* INPUT DATA:
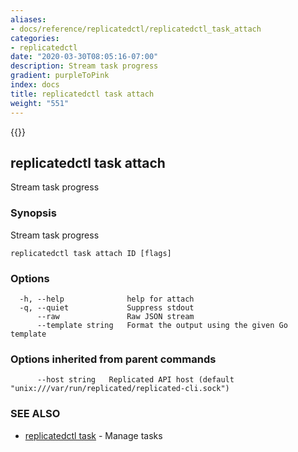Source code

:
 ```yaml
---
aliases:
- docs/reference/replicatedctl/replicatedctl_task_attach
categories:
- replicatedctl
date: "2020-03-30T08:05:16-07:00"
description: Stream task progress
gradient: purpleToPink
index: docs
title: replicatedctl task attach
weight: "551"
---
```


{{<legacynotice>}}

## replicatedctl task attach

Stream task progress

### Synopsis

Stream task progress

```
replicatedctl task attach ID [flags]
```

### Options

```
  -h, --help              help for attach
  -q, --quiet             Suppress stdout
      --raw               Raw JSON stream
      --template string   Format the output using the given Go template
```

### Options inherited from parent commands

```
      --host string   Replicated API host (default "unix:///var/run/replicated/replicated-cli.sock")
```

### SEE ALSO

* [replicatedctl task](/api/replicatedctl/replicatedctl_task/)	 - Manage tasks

* * *

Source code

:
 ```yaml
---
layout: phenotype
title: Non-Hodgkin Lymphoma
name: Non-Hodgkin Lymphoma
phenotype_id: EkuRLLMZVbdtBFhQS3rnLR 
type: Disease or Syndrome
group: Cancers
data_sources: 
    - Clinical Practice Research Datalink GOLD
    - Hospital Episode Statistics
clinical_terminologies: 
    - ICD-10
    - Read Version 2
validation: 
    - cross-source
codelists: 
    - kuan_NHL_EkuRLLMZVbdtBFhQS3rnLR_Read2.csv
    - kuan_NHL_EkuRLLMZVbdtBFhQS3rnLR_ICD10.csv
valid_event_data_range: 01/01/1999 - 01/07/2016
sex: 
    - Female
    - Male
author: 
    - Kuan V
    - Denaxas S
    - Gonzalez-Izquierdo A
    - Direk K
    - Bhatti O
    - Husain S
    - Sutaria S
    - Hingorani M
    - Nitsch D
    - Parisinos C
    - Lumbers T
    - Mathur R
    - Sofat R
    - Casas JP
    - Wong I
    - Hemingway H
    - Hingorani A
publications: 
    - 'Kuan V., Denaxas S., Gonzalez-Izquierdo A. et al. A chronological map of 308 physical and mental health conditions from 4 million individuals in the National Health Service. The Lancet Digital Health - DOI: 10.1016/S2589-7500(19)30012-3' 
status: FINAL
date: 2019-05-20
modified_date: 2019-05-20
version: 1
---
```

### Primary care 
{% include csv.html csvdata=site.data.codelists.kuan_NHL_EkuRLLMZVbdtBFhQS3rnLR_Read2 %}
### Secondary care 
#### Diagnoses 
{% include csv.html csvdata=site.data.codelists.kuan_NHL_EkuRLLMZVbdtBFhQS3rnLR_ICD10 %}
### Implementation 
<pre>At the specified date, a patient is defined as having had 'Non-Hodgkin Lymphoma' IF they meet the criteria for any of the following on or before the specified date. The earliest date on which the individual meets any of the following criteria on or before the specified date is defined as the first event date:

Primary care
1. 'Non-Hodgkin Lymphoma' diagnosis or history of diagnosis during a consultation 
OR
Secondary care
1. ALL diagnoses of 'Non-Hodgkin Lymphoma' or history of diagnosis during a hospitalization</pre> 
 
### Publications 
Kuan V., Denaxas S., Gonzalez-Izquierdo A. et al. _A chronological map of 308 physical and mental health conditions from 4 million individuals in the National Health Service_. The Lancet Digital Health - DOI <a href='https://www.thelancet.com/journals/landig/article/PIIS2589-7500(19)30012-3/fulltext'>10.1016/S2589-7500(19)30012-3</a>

* WHAT IS NEEDED: Copy out, from the listing above, every line that contains the word "Options".

* RESULT:
### Options
### Options inherited from parent commands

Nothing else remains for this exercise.